また、このタイプの人は左心室肥大になりやすいことも分かっています。

夜に下がらないタイプの誘因となりやすい疾患は、睡眠時無呼吸症候群・糖尿病・腎機能障害やバセドウ病などの交感神経が亢進する疾患です。

これらの疾患を適正に治療することで、血圧周期も是正できると言われています。

また、食塩を多く摂取する人は、ナトリウムを排泄する必要から、夜間の血圧が高くなりやすく、血圧周期も乱れやすくなります。

高血圧だけでなく、血圧周期にも減塩が望ましいようです。

夜の血圧が下がらないと睡眠に影響が及びます。

日常的に寝付きが悪い・すぐに目が覚めるという人は、一度、寝る前の血圧と朝の血圧を比較してみてください。

朝に血圧が大きく上がる人

上で紹介しましたように、朝の血圧上昇はモーニングサージと呼ばれる正常な生理現象です。(この上昇があるから目が覚めるとも言われます)

しかし、朝に20%以上も血圧が上昇する場合は、正常血圧の人でも、心血管や脳血管にかなりの負担を与えることになります。

高血圧症でなおかつ朝に大きく上昇する人は、頸動脈狭窄の可能性があるとも報告されており、十分な注意が必要です。
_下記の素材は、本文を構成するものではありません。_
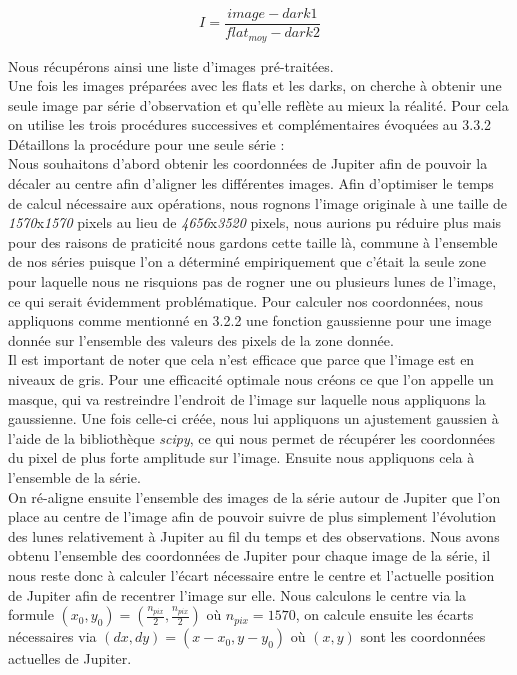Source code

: \documentclass{aa}
\begin{document}
\begin{equation}
    I = \frac{image - dark1}{flat_{moy} - dark2 }
\end{equation}

Nous récupérons ainsi une liste d'images pré-traitées. \\
Une fois les images préparées avec les flats et les darks, on cherche à obtenir une seule image par série d'observation et qu'elle reflète au mieux la réalité. Pour cela on utilise les trois procédures successives et complémentaires évoquées au 3.3.2 \\

Détaillons la procédure pour une seule série : \\
Nous souhaitons d'abord obtenir les coordonnées de Jupiter afin de pouvoir la décaler au centre afin d'aligner les différentes images. Afin d'optimiser le temps de calcul nécessaire aux opérations, nous rognons l'image originale à une taille de \textit{1570}x\textit{1570} pixels au lieu de \textit{4656}x\textit{3520} pixels, nous aurions pu réduire plus mais pour des raisons de praticité nous gardons cette taille là, commune à l'ensemble de nos séries puisque l'on a déterminé empiriquement que c'était la seule zone pour laquelle nous ne risquions pas de rogner une ou plusieurs lunes de l'image, ce qui serait évidemment problématique. Pour calculer nos coordonnées, nous appliquons comme mentionné en 3.2.2 une fonction gaussienne pour une image donnée sur l'ensemble des valeurs des pixels de la zone donnée. \\

Il est important de noter que cela n'est efficace que parce que l'image est en niveaux de gris. Pour une efficacité optimale nous créons ce que l'on appelle un masque, qui va restreindre l'endroit de l'image sur laquelle nous appliquons la gaussienne. Une fois celle-ci créée, nous lui appliquons un ajustement gaussien à l'aide de la bibliothèque \emph{scipy}, ce qui nous permet de récupérer les coordonnées du pixel de plus forte amplitude sur l'image. Ensuite nous appliquons cela à l'ensemble de la série. \\

On ré-aligne ensuite l'ensemble des images de la série autour de Jupiter que l'on place au centre de l'image afin de pouvoir suivre de plus simplement l'évolution des lunes relativement à Jupiter au fil du temps et des observations. Nous avons obtenu l'ensemble des coordonnées de Jupiter pour chaque image de la série, il  nous reste donc à calculer l'écart nécessaire entre le centre et l'actuelle position de Jupiter afin de recentrer l'image sur elle. Nous calculons le centre via la formule $(x_0,y_0) = (\frac{n_{pix}}{2} , \frac{n_{pix}}{2})$ où $n_{pix} = 1570$, on calcule ensuite les écarts nécessaires via $(dx,dy) = (x-x_0 ,y-y_0)$ où $(x,y)$ sont les coordonnées actuelles de Jupiter.\\
\end{document}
朝の血圧上昇が大きくなる要因は、加齢・血糖異常・飲酒・喫煙・ストレスなどがあります。

また、この変化には週や季節によって変動幅が違うと報告されており、月曜日・冬季に増大するそうです。

高齢者が冬季に心血管系疾患を起こす率が高くなるのは、この現象が関係していると考えられています。

血圧が高い人ほど変動幅が大きいので、高血圧症の人はなおさら注意する必要があります。

寒い時期にはタイマーで部屋を暖めておくとか、すぐに起き上がるのではなく布団の上で軽く手足を動かすことで、血管への影響を軽減できます。

具体的な症状が乏しいので、このタイプの人は問題が起こるまで気付かないことが多々あります。

朝に頭痛を感じやすい人やのぼせやすい人は、一度確認してみましょう。